Director Soi Cheang easily found himself on more sturdier ground amid franchise efforts in 2016; While The Monkey King became a smashing success a few years earlier, there’s no question the film had its share of flaws that needed acknowledging per sequel intentions. The Monkey King 2 drew a slightly smaller return but nevertheless retained a stronger outing commercially, as well as critically and for a number of reasons, which makes his new third installation all the more rewarding.
Light on heavy-handed martial arts and substantive in splashy, stunning visuals, action, spectacle and riotous comedy, we return to the folkloric world of Wu Cheng’en’s ancient literary telling of Buddhist monk, Tang, and his iconic disciples led by our titular mythological hero, the incorrigible, yet brave and noble Wukong, played once again by Aaron Kwok. The film almost instantly propels you into a whirlwind adventure as calamity finds our journeying heroes crashlanding into a mysterious, safeguarded kingdom inhabited solely by women. What ensues is multi-angular tale of self-discovery through mystery, wonder, peril and heartbreak as Tang and the kingdom’s Queen struggle with their feelings and convictions in lieu of an epic battle that could determine the fate of the kingdom.
Actress Zanilia Zhao makes her entry into the trilogy as the Queen of Womanland next to Gigi Leung who plays Perceptor, the Queen’s caretaker since childbirth and strict overseer of the kingdom and its laws and penalties therein. Such is what lies ahead for our male quartet – Wukong, Tang, Baije and Sha Wujing – who are met with the might of an entire army upon their captivity and the potential penality of death.
The film never ceases to be anything short of light-hearted in its progress with actor Xiao Shenyang front and center as Baije, the shapeshifting pig demon of legend shepherding much of the film’s gags. Him Law reprises his role as fellow disciple Sha Wujing, a water demon who can command the ocean and doesn’t hugely stand out as anything else than a formidable muscle.
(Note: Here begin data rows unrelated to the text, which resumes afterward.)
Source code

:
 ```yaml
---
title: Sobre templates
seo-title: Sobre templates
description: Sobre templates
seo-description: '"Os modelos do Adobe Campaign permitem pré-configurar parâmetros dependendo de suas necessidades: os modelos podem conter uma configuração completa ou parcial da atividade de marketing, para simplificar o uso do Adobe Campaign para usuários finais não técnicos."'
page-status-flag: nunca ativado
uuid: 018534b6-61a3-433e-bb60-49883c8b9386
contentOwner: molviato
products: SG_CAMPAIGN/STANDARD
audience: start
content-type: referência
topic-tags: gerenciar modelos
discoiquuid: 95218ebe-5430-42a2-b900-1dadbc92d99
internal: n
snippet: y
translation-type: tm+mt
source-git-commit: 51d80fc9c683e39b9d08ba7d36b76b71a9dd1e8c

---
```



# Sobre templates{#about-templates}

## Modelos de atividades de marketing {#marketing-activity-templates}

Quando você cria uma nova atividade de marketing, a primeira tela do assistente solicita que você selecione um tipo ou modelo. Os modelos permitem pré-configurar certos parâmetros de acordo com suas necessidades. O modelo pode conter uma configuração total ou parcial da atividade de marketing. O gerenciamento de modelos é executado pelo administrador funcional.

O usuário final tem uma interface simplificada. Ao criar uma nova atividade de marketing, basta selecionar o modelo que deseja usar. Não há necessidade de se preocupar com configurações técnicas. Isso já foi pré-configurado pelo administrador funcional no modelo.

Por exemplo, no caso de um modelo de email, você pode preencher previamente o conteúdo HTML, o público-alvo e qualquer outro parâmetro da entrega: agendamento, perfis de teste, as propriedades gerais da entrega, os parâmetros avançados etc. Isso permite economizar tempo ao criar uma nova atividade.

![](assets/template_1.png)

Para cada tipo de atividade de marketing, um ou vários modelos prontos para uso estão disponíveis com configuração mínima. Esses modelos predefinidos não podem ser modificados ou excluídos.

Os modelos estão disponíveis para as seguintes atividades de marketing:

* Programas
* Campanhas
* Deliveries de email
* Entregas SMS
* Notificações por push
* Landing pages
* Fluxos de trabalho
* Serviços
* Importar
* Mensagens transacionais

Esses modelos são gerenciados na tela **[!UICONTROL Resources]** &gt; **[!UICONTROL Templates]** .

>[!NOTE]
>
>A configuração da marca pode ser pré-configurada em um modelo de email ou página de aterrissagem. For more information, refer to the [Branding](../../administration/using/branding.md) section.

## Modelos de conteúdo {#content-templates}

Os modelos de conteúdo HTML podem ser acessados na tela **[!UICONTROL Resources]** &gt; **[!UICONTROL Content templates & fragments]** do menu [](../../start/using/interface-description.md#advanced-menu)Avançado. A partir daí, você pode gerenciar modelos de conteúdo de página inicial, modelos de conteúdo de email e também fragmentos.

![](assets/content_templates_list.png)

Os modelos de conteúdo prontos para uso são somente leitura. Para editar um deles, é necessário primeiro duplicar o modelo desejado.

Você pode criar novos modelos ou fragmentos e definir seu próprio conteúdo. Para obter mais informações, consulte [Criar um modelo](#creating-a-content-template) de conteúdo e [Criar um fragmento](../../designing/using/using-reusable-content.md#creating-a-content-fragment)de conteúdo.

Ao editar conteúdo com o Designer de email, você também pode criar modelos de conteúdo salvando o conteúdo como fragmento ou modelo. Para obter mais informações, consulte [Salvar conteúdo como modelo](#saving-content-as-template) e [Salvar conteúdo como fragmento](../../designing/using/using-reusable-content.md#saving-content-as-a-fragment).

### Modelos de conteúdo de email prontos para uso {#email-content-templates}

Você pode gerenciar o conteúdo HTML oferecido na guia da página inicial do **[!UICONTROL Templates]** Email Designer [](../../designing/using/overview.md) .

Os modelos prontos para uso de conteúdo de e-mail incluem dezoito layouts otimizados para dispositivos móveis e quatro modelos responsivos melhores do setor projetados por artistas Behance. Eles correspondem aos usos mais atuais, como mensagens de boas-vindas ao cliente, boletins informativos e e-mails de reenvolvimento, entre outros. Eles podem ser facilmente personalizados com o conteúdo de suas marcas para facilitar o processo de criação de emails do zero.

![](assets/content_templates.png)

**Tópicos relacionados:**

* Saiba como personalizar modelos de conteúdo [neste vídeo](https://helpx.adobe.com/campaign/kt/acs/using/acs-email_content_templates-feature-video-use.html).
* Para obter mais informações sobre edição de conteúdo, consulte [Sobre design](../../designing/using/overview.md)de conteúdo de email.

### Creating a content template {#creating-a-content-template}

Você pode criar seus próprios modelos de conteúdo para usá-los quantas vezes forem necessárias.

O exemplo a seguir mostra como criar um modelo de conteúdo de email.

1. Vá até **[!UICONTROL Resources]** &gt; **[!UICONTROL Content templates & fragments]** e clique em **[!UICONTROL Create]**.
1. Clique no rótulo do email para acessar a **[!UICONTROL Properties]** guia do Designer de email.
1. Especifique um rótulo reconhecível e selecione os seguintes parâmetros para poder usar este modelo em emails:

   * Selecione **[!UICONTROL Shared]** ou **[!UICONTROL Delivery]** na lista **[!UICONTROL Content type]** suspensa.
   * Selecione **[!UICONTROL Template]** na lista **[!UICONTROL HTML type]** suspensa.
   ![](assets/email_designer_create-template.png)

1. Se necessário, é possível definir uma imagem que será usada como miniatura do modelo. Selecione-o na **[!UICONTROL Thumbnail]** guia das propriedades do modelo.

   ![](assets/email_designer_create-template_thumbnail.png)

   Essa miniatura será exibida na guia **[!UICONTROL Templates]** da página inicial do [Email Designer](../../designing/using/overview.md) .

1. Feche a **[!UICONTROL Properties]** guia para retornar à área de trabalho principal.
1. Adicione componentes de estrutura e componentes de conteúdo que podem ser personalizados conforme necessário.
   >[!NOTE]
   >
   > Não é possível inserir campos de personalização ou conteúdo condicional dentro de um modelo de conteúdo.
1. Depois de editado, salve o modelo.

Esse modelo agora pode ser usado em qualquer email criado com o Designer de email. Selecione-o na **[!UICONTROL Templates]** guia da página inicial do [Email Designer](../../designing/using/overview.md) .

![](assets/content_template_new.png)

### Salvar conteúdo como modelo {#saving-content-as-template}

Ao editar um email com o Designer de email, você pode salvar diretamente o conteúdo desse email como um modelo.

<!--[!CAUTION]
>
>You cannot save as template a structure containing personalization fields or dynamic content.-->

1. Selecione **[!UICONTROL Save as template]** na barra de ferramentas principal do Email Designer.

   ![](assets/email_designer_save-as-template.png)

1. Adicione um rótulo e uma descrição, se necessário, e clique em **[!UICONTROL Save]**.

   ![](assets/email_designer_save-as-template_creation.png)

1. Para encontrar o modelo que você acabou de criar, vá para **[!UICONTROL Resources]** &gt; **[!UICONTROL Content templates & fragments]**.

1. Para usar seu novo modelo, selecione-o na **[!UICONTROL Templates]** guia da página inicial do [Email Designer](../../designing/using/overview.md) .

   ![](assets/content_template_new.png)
His efforts to match the comedic fervor of his co-stars, while entertaining, are anything but memorable.
William Feng returns once more as the stoic monk bent on finding the ancient Scriptures to help bring mankind salvation. Love and nurturing are continual themes between Tang and the Queen and one that persists with at least several other characters in the film that ultimately brings things full circle.
Kwok has the title role down to a T as Wukong; The weight of the story falls largely on Tang which leaves Wukong’s presence more secondary, but never diminutive or immaterial. Point in fact, Wukong’s simplistic, youthful, sometimes coy approach to things brings plenty of charm and versatilty to his function as the cog that keeps the wheels of the franchise turning.
Perfect VFX-heavy cinema is hard to come by while it’s no real burden with this installation. Epic battles with various creatures and a gender-neutral River God – played by Taiwanese actress Lin Chi-Ling – comprise the film’s high-flying action sequences with largely solid visual effects that prove to be, much like the 2016 sequel, a cut above the first film, in addition to much of the scenic views which pop out with richness and allure in color and texture.
Emotive subtext adds magnanimously to the sympathetic bedrock of our characters with Tang being central to the film’s spiritual anchorage. The Monkey King 2 scribe Elvis Han’s screenplay proves staple for the consistency and sturdiness of Cheang’s rendition of the mythological saga, on top of a strong cast and a functioning and focused vision for such an ambitious production.
Inarguably, a fourth entry would suffice interested eyes should The Monkey King 3 meet its goals at the box office. Learning from its previous mistakes in order to form more linear, concrete narratives with noticeably more polished visual effects and production design have certainly helped this franchise find its footing, and as such, one hopes this saga will continue to bear further fruit and reap the rewards to come.